Problem to work on:
Filter the listing below for "trust" and report every line that has it.

Provided data:
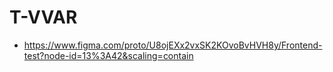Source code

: # T-VVAR

 - https://www.figma.com/proto/U8ojEXx2vxSK2KOvoBvHVH8y/Frontend-test?node-id=13%3A42&scaling=contain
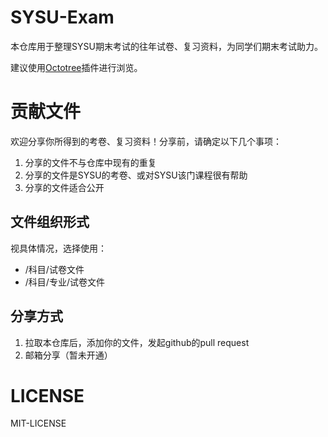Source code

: # SYSU-Exam
本仓库用于整理SYSU期末考试的往年试卷、复习资料，为同学们期末考试助力。

建议使用[Octotree](1)插件进行浏览。

# 贡献文件
欢迎分享你所得到的考卷、复习资料！分享前，请确定以下几个事项：

1.  分享的文件不与仓库中现有的重复
2.  分享的文件是SYSU的考卷、或对SYSU该门课程很有帮助
3.  分享的文件适合公开

## 文件组织形式
视具体情况，选择使用：
*   /科目/试卷文件
*   /科目/专业/试卷文件

## 分享方式
1.  拉取本仓库后，添加你的文件，发起github的pull request
2.  邮箱分享（暂未开通）

# LICENSE
MIT-LICENSE

[1]: https://github.com/buunguyen/octotree
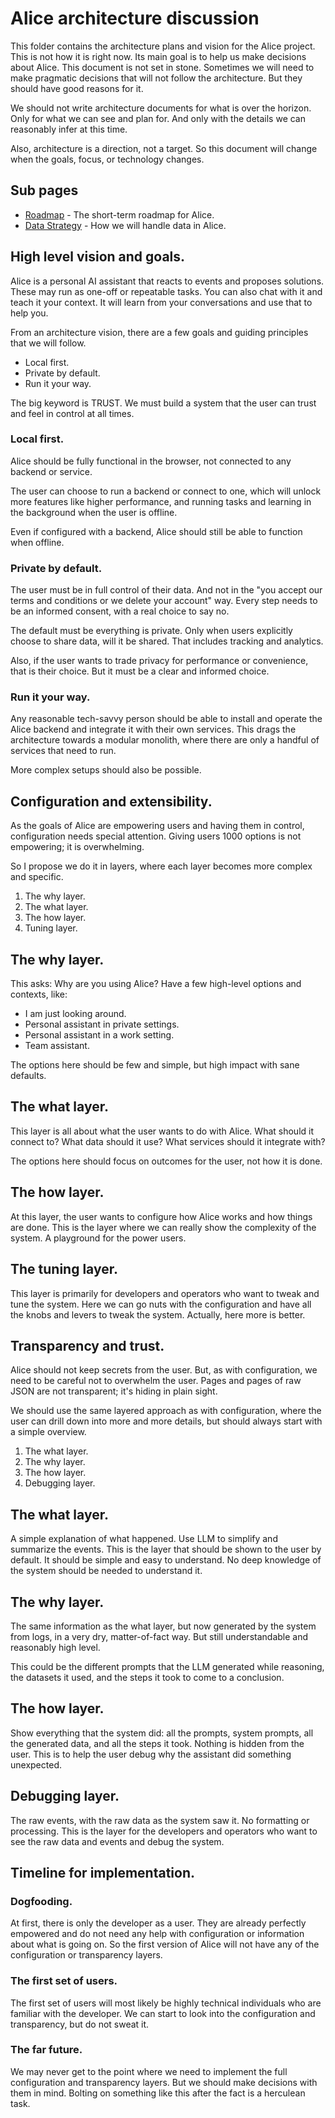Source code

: # Alice architecture discussion

This folder contains the architecture plans and vision for the Alice project. This is not how it is right now. Its main goal is to help us make decisions about Alice. This document is not set in stone. Sometimes we will need to make pragmatic decisions that will not follow the architecture. But they should have good reasons for it.

We should not write architecture documents for what is over the horizon. Only for what we can see and plan for. And only with the details we can reasonably infer at this time.

Also, architecture is a direction, not a target. So this document will change when the goals, focus, or technology changes.

## Sub pages
- [Roadmap](./Roadmap.md) - The short-term roadmap for Alice.
- [Data Strategy](./data-strategy.md) - How we will handle data in Alice.

## High level vision and goals.
Alice is a personal AI assistant that reacts to events and proposes solutions. These may run as one-off or repeatable tasks. You can also chat with it and teach it your context. It will learn from your conversations and use that to help you.

From an architecture vision, there are a few goals and guiding principles that we will follow.

* Local first.
* Private by default.
* Run it your way.

The big keyword is TRUST. We must build a system that the user can trust and feel in control at all times.

### Local first.
Alice should be fully functional in the browser, not connected to any backend or service.

The user can choose to run a backend or connect to one, which will unlock more features like higher performance, and running tasks and learning in the background when the user is offline.

Even if configured with a backend, Alice should still be able to function when offline.

### Private by default.
The user must be in full control of their data. And not in the "you accept our terms and conditions or we delete your account" way. Every step needs to be an informed consent, with a real choice to say no.

The default must be everything is private. Only when users explicitly choose to share data, will it be shared. That includes tracking and analytics.

Also, if the user wants to trade privacy for performance or convenience, that is their choice. But it must be a clear and informed choice.

### Run it your way.
Any reasonable tech-savvy person should be able to install and operate the Alice backend and integrate it with their own services. This drags the architecture towards a modular monolith, where there are only a handful of services that need to run.

More complex setups should also be possible.

## Configuration and extensibility.
As the goals of Alice are empowering users and having them in control, configuration needs special attention. Giving users 1000 options is not empowering; it is overwhelming.

So I propose we do it in layers, where each layer becomes more complex and specific.
1. The why layer.
2. The what layer.
3. The how layer.
4. Tuning layer.

## The why layer.
This asks: Why are you using Alice? Have a few high-level options and contexts, like:
- I am just looking around.
- Personal assistant in private settings.
- Personal assistant in a work setting.
- Team assistant.

The options here should be few and simple, but high impact with sane defaults.

## The what layer.
This layer is all about what the user wants to do with Alice. What should it connect to? What data should it use? What services should it integrate with?

The options here should focus on outcomes for the user, not how it is done.

## The how layer.
At this layer, the user wants to configure how Alice works and how things are done. This is the layer where we can really show the complexity of the system. A playground for the power users.

## The tuning layer.
This layer is primarily for developers and operators who want to tweak and tune the system. Here we can go nuts with the configuration and have all the knobs and levers to tweak the system. Actually, here more is better.

## Transparency and trust.
Alice should not keep secrets from the user. But, as with configuration, we need to be careful not to overwhelm the user. Pages and pages of raw JSON are not transparent; it's hiding in plain sight.

We should use the same layered approach as with configuration, where the user can drill down into more and more details, but should always start with a simple overview.
1. The what layer.
2. The why layer.
3. The how layer.
4. Debugging layer.

## The what layer.
A simple explanation of what happened. Use LLM to simplify and summarize the events. This is the layer that should be shown to the user by default. It should be simple and easy to understand. No deep knowledge of the system should be needed to understand it.

## The why layer.
The same information as the what layer, but now generated by the system from logs, in a very dry, matter-of-fact way. But still understandable and reasonably high level.

This could be the different prompts that the LLM generated while reasoning, the datasets it used, and the steps it took to come to a conclusion.

## The how layer.
Show everything that the system did: all the prompts, system prompts, all the generated data, and all the steps it took. Nothing is hidden from the user. This is to help the user debug why the assistant did something unexpected.

## Debugging layer.
The raw events, with the raw data as the system saw it. No formatting or processing. This is the layer for the developers and operators who want to see the raw data and events and debug the system.

## Timeline for implementation.

### Dogfooding.
At first, there is only the developer as a user. They are already perfectly empowered and do not need any help with configuration or information about what is going on. So the first version of Alice will not have any of the configuration or transparency layers.

### The first set of users.
The first set of users will most likely be highly technical individuals who are familiar with the developer. We can start to look into the configuration and transparency, but do not sweat it.

### The far future.
We may never get to the point where we need to implement the full configuration and transparency layers. But we should make decisions with them in mind. Bolting on something like this after the fact is a herculean task.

Written reply:
The big keyword is TRUST. We must build a system that the user can trust and feel in control at all times.
## Transparency and trust.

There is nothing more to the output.